On September 22, 2022, the company entered into an APA to acquire radio stations WWFE-AM, WRHC-AM and two FM translators in Miami, Florida for $5.0 million.
On June 2, 2021, the company entered into an APA to acquire radio station KKOL-AM in Seattle, Washington for $0.5 million. The company paid $0.1 million of cash into an escrow account and began operating the station under a Local Marketing Agreement on June 7, 2021.

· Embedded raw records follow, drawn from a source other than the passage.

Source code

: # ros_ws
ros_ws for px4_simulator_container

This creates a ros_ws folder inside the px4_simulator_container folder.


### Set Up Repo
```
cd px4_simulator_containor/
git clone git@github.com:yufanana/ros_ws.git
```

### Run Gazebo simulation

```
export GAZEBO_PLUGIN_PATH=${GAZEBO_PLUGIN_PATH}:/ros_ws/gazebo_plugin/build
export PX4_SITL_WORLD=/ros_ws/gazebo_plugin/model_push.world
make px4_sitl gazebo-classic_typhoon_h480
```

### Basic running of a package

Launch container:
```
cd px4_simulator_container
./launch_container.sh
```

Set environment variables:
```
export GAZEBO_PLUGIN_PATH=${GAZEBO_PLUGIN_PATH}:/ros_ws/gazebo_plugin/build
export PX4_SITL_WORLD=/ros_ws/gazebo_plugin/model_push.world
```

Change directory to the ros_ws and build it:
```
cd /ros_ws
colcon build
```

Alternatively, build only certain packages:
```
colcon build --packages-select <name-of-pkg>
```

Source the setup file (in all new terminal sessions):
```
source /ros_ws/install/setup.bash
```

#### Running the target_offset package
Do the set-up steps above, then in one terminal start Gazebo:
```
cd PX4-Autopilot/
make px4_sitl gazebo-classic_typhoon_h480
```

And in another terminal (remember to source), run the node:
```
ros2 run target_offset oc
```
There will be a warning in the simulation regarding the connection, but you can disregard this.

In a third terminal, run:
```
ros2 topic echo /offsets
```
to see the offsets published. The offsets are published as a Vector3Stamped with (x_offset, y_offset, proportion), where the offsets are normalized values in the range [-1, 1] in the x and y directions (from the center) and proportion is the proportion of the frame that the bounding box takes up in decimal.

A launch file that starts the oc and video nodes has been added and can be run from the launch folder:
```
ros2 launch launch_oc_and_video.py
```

Conference Call Information
Salem will host a teleconference to discuss its results on November 3, 2022 at 4:00 p.m. Central Time. To access the teleconference, please dial (888) 770-7291, and then ask to be joined into the Salem Media Group Third Quarter 2022 call or listen via the investor relations portion of the company’s website, located at investor.salemmedia.com. A replay of the teleconference will be available through November 17, 2022 and can be heard by dialing (800) 770-2030, passcode 2413416 or on the investor relations portion of the company’s website, located at investor.salemmedia.com.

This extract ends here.